When businesses expand from west to east, it’s become a common practice to adapt talent management strategies – effective in established markets – to emerging markets. However, differences within emerging countries are often overlooked. As a result, many companies treat emerging markets as a homogeneous group. I strongly advise HR executives to take a step further: when navigating the talent landscape across emerging economies, consider local nuances. Attempts to fit Chinese and Brazilian labors into one single mold are bound to fail.
3 tips for taking a “glocal” approach to your talent strategy
tip 1: accommodate different career aspirations across countries
According to the 2015 Randstad Award, the world’s largest independent employer branding research, career progression opportunities are the No. 1 career goal of high-demand talent in China while their Indian counterparts consider a good work-life balance critical.
You should gain a good understanding of what candidates in local markets seek to achieve in their careers and show how your organization can meet such needs.
tip 2: tailor employer brand messaging to various audience
Although a competitive salary & employee benefits are still the No. 1 sought-after attribute of an employer, its luster among Millennials globally is significantly declining.

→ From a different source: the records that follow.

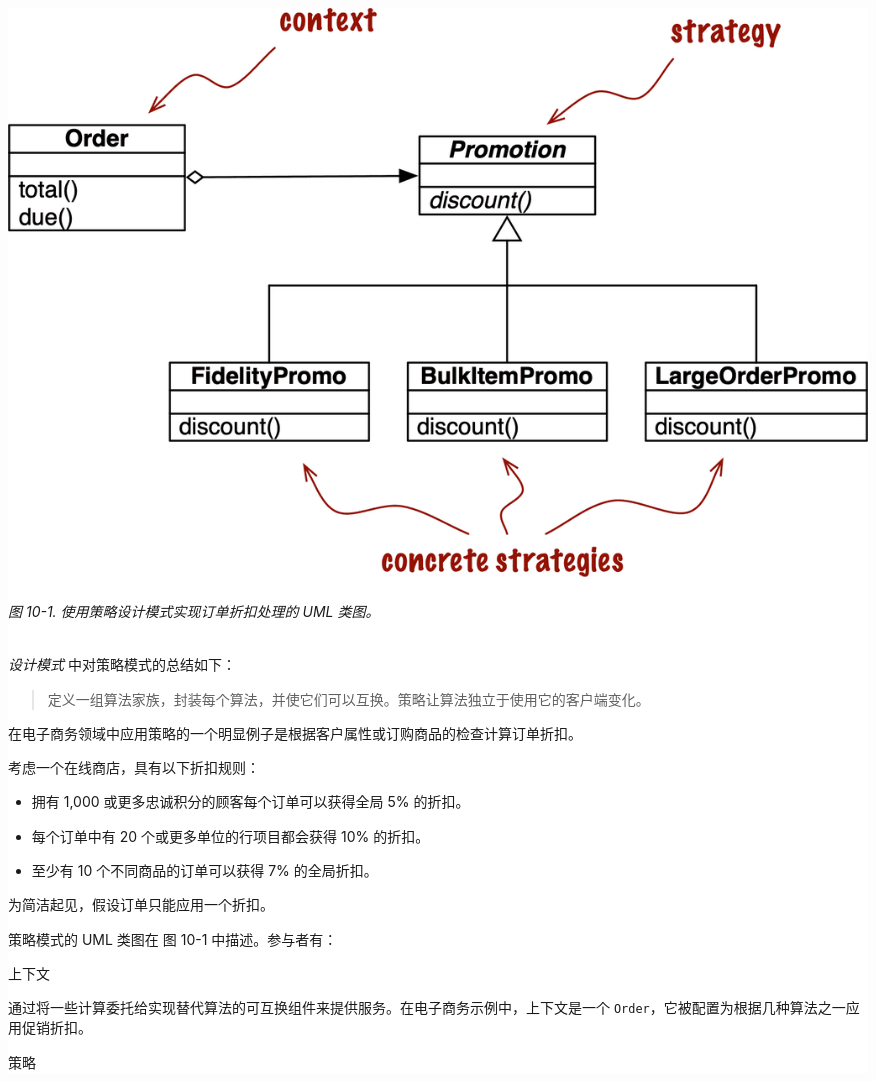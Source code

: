 ![将订单折扣计算作为策略](img/flpy_1001.png)

###### 图 10-1\. 使用策略设计模式实现订单折扣处理的 UML 类图。

*设计模式* 中对策略模式的总结如下：

> 定义一组算法家族，封装每个算法，并使它们可以互换。策略让算法独立于使用它的客户端变化。

在电子商务领域中应用策略的一个明显例子是根据客户属性或订购商品的检查计算订单折扣。

考虑一个在线商店，具有以下折扣规则：

+   拥有 1,000 或更多忠诚积分的顾客每个订单可以获得全局 5% 的折扣。

+   每个订单中有 20 个或更多单位的行项目都会获得 10% 的折扣。

+   至少有 10 个不同商品的订单可以获得 7% 的全局折扣。

为简洁起见，假设订单只能应用一个折扣。

策略模式的 UML 类图在 图 10-1 中描述。参与者有：

上下文

通过将一些计算委托给实现替代算法的可互换组件来提供服务。在电子商务示例中，上下文是一个 `Order`，它被配置为根据几种算法之一应用促销折扣。

策略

The Randstad Award found that a company's financial strength is one of the most desirable attributes Indian candidates seek in an employer; while in China companies offering professional training and development appear most appealing to the local talent.

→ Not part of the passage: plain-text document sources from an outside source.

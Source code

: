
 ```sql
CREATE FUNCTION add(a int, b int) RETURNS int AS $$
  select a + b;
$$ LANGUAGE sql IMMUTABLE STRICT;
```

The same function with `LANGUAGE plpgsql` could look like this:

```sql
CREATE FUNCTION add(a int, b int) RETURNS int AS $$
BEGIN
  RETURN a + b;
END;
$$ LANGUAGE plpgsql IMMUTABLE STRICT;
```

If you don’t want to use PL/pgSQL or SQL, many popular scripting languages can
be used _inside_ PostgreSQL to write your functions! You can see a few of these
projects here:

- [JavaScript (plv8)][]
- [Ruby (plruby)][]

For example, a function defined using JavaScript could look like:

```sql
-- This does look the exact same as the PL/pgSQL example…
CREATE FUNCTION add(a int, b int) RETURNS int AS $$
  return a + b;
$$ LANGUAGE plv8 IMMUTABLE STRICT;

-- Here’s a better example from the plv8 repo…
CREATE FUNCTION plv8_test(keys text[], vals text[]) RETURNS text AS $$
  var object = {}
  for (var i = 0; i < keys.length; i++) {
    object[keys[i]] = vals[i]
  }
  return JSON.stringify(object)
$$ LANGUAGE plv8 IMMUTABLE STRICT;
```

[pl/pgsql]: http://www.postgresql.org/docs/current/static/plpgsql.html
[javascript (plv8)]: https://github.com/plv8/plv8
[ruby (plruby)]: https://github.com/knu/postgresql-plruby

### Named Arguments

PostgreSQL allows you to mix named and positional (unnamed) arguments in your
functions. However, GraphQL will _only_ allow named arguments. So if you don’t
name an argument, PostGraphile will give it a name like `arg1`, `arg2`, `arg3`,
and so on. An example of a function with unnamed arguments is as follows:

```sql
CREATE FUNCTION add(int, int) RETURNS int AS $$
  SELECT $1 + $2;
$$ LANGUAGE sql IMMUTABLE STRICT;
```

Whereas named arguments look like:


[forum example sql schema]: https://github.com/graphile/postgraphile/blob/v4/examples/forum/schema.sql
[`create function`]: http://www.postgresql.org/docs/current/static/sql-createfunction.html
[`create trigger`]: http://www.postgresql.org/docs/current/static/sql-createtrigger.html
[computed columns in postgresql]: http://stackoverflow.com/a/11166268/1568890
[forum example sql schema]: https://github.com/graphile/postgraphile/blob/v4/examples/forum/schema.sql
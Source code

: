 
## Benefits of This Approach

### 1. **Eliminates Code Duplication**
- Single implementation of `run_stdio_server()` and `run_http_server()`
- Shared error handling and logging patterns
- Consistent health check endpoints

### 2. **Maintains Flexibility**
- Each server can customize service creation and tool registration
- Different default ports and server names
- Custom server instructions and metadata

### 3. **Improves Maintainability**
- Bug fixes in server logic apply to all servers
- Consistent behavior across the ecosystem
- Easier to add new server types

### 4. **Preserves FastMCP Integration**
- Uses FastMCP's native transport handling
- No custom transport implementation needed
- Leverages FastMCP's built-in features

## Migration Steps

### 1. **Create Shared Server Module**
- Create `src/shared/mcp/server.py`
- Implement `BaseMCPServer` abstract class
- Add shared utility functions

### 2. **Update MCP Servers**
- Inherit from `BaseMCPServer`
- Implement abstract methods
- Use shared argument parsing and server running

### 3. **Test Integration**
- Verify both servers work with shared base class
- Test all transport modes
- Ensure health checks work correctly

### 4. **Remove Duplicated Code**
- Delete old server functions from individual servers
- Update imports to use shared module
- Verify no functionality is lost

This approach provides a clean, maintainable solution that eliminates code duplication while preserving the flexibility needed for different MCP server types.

Avoid a “one-size-fits-all” approach and highlight messages that resonate well with your audience in each market.
tip 3: shatter the “glass ceiling” with proactive leadership development
The Randstad Award identified a lack of career prospects as the top reason professionals in emerging economies decide to leave their companies. In China, many multinational life sciences companies appointed expatriates for a large portion of their senior positions when they initially entered the market. Even after years of operations there, the same practice still accounts for the majority of senior positions appointment while efforts to promote locals are relatively ad hoc. Many home-grown high-achievers choose to leave multinationals because they feel they’ve reached a “ceiling” that restricts their career opportunities. On the contrary, fast-growing Chinese companies are generously empowering their mid to senior-level managers with great leadership development opportunities.
Nurturing home-grown future leaders requires proactive management from the HR function. High-potentials talent need to be identified for critical positions, and we need to provide them with a leadership development program tailored to individual needs with their progress well-tracked.
In short, if the future of Life Sciences largely depends on thriving in emerging markets, then how well companies can react and adapt to the local talent market will determine the sector’s success. Following the BRIC nations, a new tier of emerging economies – Indonesia, South Africa, Vietnam, Mexico, Turkey and Argentina – are establishing themselves on business leaders’ radar and presenting a wealth of untapped opportunities.
My final note to business leaders: in an era of international expansion and talent competition, the key to unlocking the full potential of emerging markets is mastering the art of being “glocal” with your talent management.